Omar Khayyam war kein Psychotherapeut. Er war Astronom, Mathematiker und Philosoph, der zwischen seinen Berechnungen Gedichte schrieb. Aber seine fast zehn Jahrhunderte alten Rubaiyat werden heute in sozialen Netzwerken zitiert und in Protokollen der kognitiven Verhaltenstherapie verwendet.

Zwei Gewohnheiten, die einen Menschen glücklich machen. Die Philosophie von Omar Khayyam, die die Wissenschaft nach 1000 Jahren bestätigt hat
glücklich

Nicht weil Weisheit langsam altert, sondern weil Khayyam zwei Gewohnheiten entdeckt hat, die wirklich funktionieren. Und erst in den letzten dreißig Jahren konnte die Neurobiologie erklären, warum.
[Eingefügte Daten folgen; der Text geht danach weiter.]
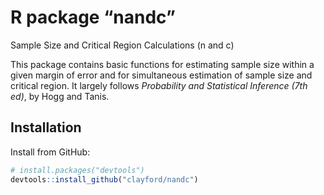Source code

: # R package &ldquo;nandc&rdquo;

Sample Size and Critical Region Calculations (n and c)

This package contains basic functions for estimating sample size within a given margin of error and for simultaneous estimation of sample size and critical region. It largely follows _Probability and Statistical Inference (7th ed)_, by Hogg and Tanis.

## Installation

Install from GitHub:
```R
# install.packages("devtools")
devtools::install_github("clayford/nandc")
```

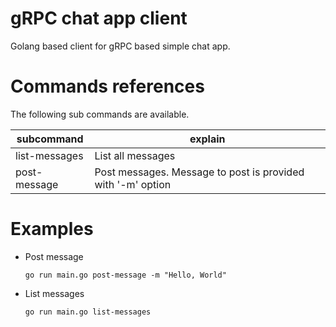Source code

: # gRPC chat app client
Golang based client for gRPC based simple chat app.

# Commands references
The following sub commands are available.

| subcommand | explain |
| --- | --- |
|list-messages| List all messages |
|post-message| Post messages. Message to post is provided with '-m' option|

# Examples
- Post message  
  
  ```shell
  go run main.go post-message -m "Hello, World"
  ```

- List messages  
  
  ```shell
  go run main.go list-messages
  ```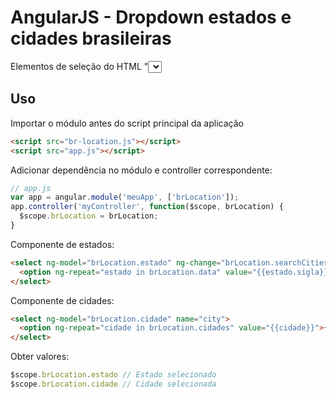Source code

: # AngularJS - Dropdown estados e cidades brasileiras
Elementos de seleção do HTML "<select>" com estados e cidades brasileiras com correlação, desenvolvido para AngularJS (1.x)

## Uso

Importar o módulo antes do script principal da aplicação
```html
<script src="br-location.js"></script>
<script src="app.js"></script>
```

Adicionar dependência no módulo e controller correspondente:
```javascript
// app.js
var app = angular.module('meuApp', ['brLocation']);
app.controller('myController', function($scope, brLocation) {
  $scope.brLocation = brLocation;
}
```

Componente de estados:
```html
<select ng-model="brLocation.estado" ng-change="brLocation.searchCitiesByState(brLocation.estado)">
  <option ng-repeat="estado in brLocation.data" value="{{estado.sigla}}">{{estado.nome}}</option>
</select>
```

Componente de cidades:
```html
<select ng-model="brLocation.cidade" name="city">		
  <option ng-repeat="cidade in brLocation.cidades" value="{{cidade}}">{{cidade}}</option>
</select>
```

Obter valores:
```javascript
$scope.brLocation.estado // Estado selecionado
$scope.brLocation.cidade // Cidade selecionada
```
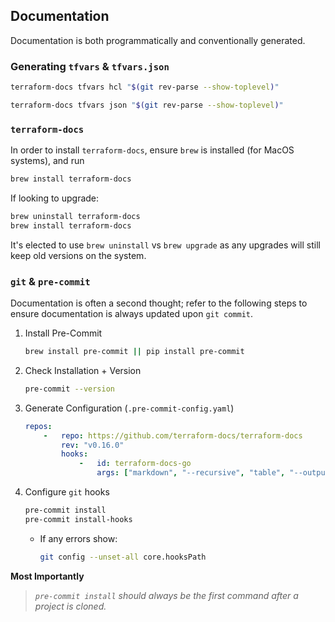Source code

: ## Documentation ##

Documentation is both programmatically and conventionally generated.

### Generating `tfvars` & `tfvars.json` ###

```bash
terraform-docs tfvars hcl "$(git rev-parse --show-toplevel)"

terraform-docs tfvars json "$(git rev-parse --show-toplevel)"
```


### `terraform-docs` ###

In order to install `terraform-docs`, ensure `brew` is installed (for MacOS systems), and run

```bash
brew install terraform-docs
```

If looking to upgrade:

```bash
brew uninstall terraform-docs
brew install terraform-docs
```

It's elected to use `brew uninstall` vs `brew upgrade` as any upgrades will still keep old versions on the system.

### `git` & `pre-commit` ###

Documentation is often a second thought; refer to the following steps to ensure documentation is always updated
upon `git commit`.

1. Install Pre-Commit
    ```bash
    brew install pre-commit || pip install pre-commit
    ```
2. Check Installation + Version
    ```bash
    pre-commit --version
    ```
3. Generate Configuration (`.pre-commit-config.yaml`)
    ```yaml
    repos:
        -   repo: https://github.com/terraform-docs/terraform-docs
            rev: "v0.16.0"
            hooks:
                -   id: terraform-docs-go
                    args: ["markdown", "--recursive", "table", "--output-file", "README.md", "."]
    ```
4. Configure `git` hooks
    ```bash
    pre-commit install
    pre-commit install-hooks
    ```
    - If any errors show:
        ```bash
        git config --unset-all core.hooksPath
        ```

**Most Importantly**

> *`pre-commit install` should always be the first command after a project is cloned.*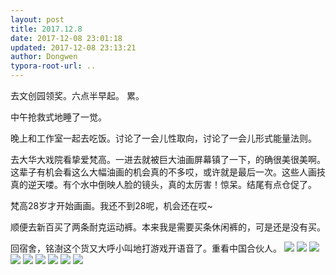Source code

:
 ```yaml
---
layout: post
title: 2017.12.8
date: 2017-12-08 23:01:18
updated: 2017-12-08 23:13:21
author: Dongwen
typora-root-url: ..
---
```




去文创园领奖。六点半早起。
累。

中午抢救式地睡了一觉。

晚上和工作室一起去吃饭。讨论了一会儿性取向，讨论了一会儿形式能量法则。

去大华大戏院看挚爱梵高。一进去就被巨大油画屏幕镇了一下，的确很美很美啊。这辈子有机会看这么大幅油画的机会真的不多哎，或许就是最后一次。这些人画技真的逆天喽。有个水中倒映人脸的镜头，真的太厉害！惊呆。结尾有点仓促了。

梵高28岁才开始画画。我还不到28呢，机会还在哎~

顺便去新百买了两条耐克运动裤。本来我是需要买条休闲裤的，可是还是没有买。

回宿舍，铭澍这个货又大呼小叫地打游戏开语音了。重看中国合伙人。         ![](/img/in-post/p47141998.jpg)
![](/img/in-post/p47141989.jpg)
![](/img/in-post/p47141971.jpg)
![](/img/in-post/p47141969.jpg)
![](/img/in-post/p47141999.jpg)
![](/img/in-post/p47141982.jpg)
![](/img/in-post/p47141975.jpg)
![](/img/in-post/p47141968.jpg)
![](/img/in-post/p47141988.jpg)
Gewohnheit Nummer eins. Vergebung als Amputation

Hayyam war kein Sentimentalist. Er forderte nicht dazu auf, sich mit seinen Beleidiger zu versöhnen oder das Böse zu vergessen. Seine These ist härter: Groll zu hegen bedeutet, freiwillig das Gift eines anderen in sich zu tragen. Vergebung betrachtete er nicht als moralische Geste, sondern als hygienische Maßnahme.

Moderne Forschungen bestätigen: Chronischer Groll ist keine Emotion, sondern ein physiologischer Prozess. Die American Psychological Association hat Daten veröffentlicht, wonach Menschen, die Vergebung praktizieren, einen niedrigeren Cortisolspiegel haben, seltener über Schlaflosigkeit klagen und bessere Ergebnisse bei Tests zur Herzfrequenzvariabilität erzielen.

Groll hält das Nervensystem jahrelang in einem Zustand von „Kampf oder Flucht”. Vergebung schaltet diesen Modus aus.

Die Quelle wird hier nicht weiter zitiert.